Saturday, December 27, 2008

A sense of worry

It has been a whole day I didn't speak even one word to anybody else except myself and it is going to last out for another two days more for I'm alone at home. My family has gone to my auntie 's house and they will be in Pulau Langkawi by tomorrow morning I think. Why don't I go along with them? Well, it depends on my mood and I don't feel like I want to spend my days there, being alone at home is not that bad actually, furthermore it's more comfy to move about in the house and do whatever I like without under my mom's supervision. (Whoops, I scarcely forget I have promised her to do the house chores, :P) One and the only problem I face is the MEALS!!! But, the cabinet has already piled up with instant noodles cups and loaves of bread that my dad bought for me. I'm going to have these for my breakfast, lunch, teatime, dinner and supper as well. What to do, I don't know how to cook ( actually is... dare not).

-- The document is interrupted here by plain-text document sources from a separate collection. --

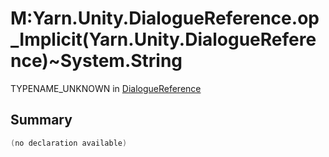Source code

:# M:Yarn.Unity.DialogueReference.op_Implicit(Yarn.Unity.DialogueReference)~System.String

TYPENAME_UNKNOWN in [DialogueReference](/api/csharp/yarn.unity.dialoguereference.md)

## Summary



```csharp
(no declaration available)
```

Recently, I have started to feel a sense of worry about the coming year. I was thinking harshly for the last whole night. The closer we approach to next year, the more worry I am. ( I am a worrywart?) Maybe it is my final year in school, many things I have to cope with and I become lack of confidence in myself...
1. How am I going to face the teachers?
2. How am I going to cope with my classmates?
3. Am I eligible to hold the chief positions?
4. I'm going to sit for the SPM, oh no~
5. Again I have a packed schedule for my every single day, I' m really extremely awfully awkwardly fed up with it.
6. The ABRSM examinations =.=
7. Competitions which the teacher selected for me since form 4.
8. The 13 SPM subjects. Sob.
9. What about my school activities? Practices? ... ...

I know there will be problems which is more than that exist in the coming year. Some says to me, just leave the burdens to God but how? I know I can't cease them but to solve them one by one. That's it.